Posted By: jmh Re: Latin - 05/28/00 08:01 PM
> Books were expensive until mass production in the 1800's and even then only a few people could read due to illiteracy amongst the proletariat.

Reading the history of the Macmillans I was surprised how little was available in print. The early books subscribed to religious ideals, it was only in living memory that anything remotely challenging was published and available freely. The Lady Chatterly trial was only in the sixties and the question was "Would you let you maidservant or wife read this book?"
http://www.brookes.ac.uk/schools/apm/publishing/culture/1997/richards.html

It is only now that we have real-time access to the unedited rambligs of people from other countries!





Posted By: tsuwm Re: Hmmmmm - 05/29/00 07:21 PM
>So what's the term for an advocate of female superiority or dominance?

consistency demands that I answer "female chauvinist" (one overly dedicated to her cause)! :-)

Posted By: tsuwm re: millennium - 05/30/00 02:54 PM
David108>I'm probably suffering from millennium overload!

no doubt this one has been driven into the ground recently, but we may have to resort to the OED as to which sense came first. Webster's Third Int'l has the order reversed from what you quoted and logically you'd think that it originally meant simply a period of 1000 years, given its roots are New Latin mille + ennium.

[later in the day}
okay, this one is arguable -- according to the OED, the first known written English usage (ca. 1634) was indeed in reference to the 1000 year reign of Christ, borrowing directly the existing New Latin word for 1000 years (which follows the pattern of biennium, triennium, etc.); English poets soon (ca. 1711) picked up on the general usage. Reading between the lines here, W3 evidently lists the general usage first becasue of the pre-existing NL word. (quoting the W3 preface) "In definition of words of many meanings the earliest ascertainable meaning is listed first."

Credit current overuse to the Mass Media. (no pun intended with 'Mass' :)

Posted By: Jackie Re: re: millennium - 05/30/00 11:46 PM
Folks--
This poor, frayed, single thread has now decimated decimating, Latin, chauvinism (et.al.), the millennium,
and the printing press. I may even have forgotten one or two! I wonder if the wanderers would care to return, or
perhaps create a new path? (I still refuse to say you-all were rambling, given its original meaning!)

Posted By: juanmaria Re: Latin - 06/01/00 03:44 PM
> Perhaps in the future, people using whatever the Internet becomes will talk of the days when people all over the world spoke different languages. Who knows?

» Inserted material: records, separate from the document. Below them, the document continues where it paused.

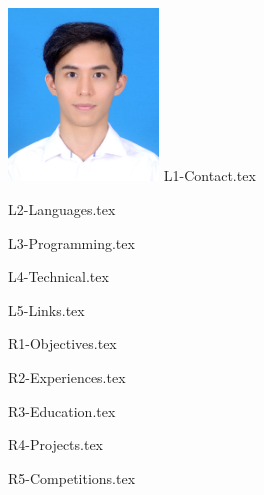 \documentclass[English]{cv-style}
\begin{document}
\lastupdated

\begin{aside}
\includegraphics[width=4cm]{mypicture.png}
{L1-Contact.tex}

{L2-Languages.tex}

{L3-Programming.tex}

{L4-Technical.tex}

{L5-Links.tex}
\end{aside}
{R1-Objectives.tex}

{R2-Experiences.tex}

{R3-Education.tex}

{R4-Projects.tex}

{R5-Competitions.tex}
\end{document}
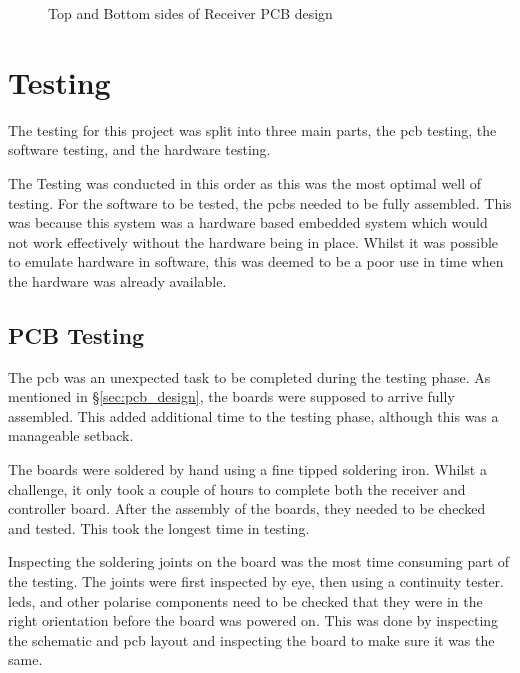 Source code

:\documentclass [11pt]{article}
\begin{document}
\begin{figure}[H]
\centering
{}
\caption{Top and Bottom sides of Receiver PCB design}
\label{fig:finalised_PCB_design_receiver}
\end{figure} 

\section{Testing}

The testing for this project was split into three main parts, the \gls{pcb} testing, the software testing, and the hardware testing. 

The Testing was conducted in this order as this was the most optimal well of testing. For the software to be tested, the \gls{pcb}s needed to be fully assembled. This was because this system was a hardware based embedded system which would not work effectively without the hardware being in place. Whilst it was possible to emulate hardware in software, this was deemed to be a poor use in time when the hardware was already available. 

\subsection{PCB Testing}\label{sec:pcb_testing}

The \gls{pcb} was an unexpected task to be completed during the testing phase. As mentioned in §\ref{sec:pcb_design}, the boards were supposed to arrive fully assembled. This added additional time to the testing phase, although this was a manageable setback. 

The boards were soldered by hand using a fine tipped soldering iron. Whilst a challenge, it only took a couple of hours to complete both the receiver and controller board. After the assembly of the boards, they needed to be checked and tested. This took the longest time in testing. 

Inspecting the soldering joints on the board was the most time consuming part of the testing. The joints were first inspected by eye, then using a continuity tester. \gls{led}s, and other polarise components need to be checked that they were in the right orientation before the board was powered on. This was done by inspecting the schematic and \gls{pcb} layout and inspecting the board to make sure it was the same.   
\end{document}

What is very clear is that never in mankind history communication has been so easy, cheap and quick. Although I like finding historical situations that can be used as a model it’s impossible to find anything comparable with our communications.
Communication examples based on past history will not be valid until mankind starts colonizing other planets.


Juan Maria.
Posted By: jmh Re: Other Planets - 06/02/00 06:19 AM
Well Tsuwm's made a start with increasing our understanding of Mars!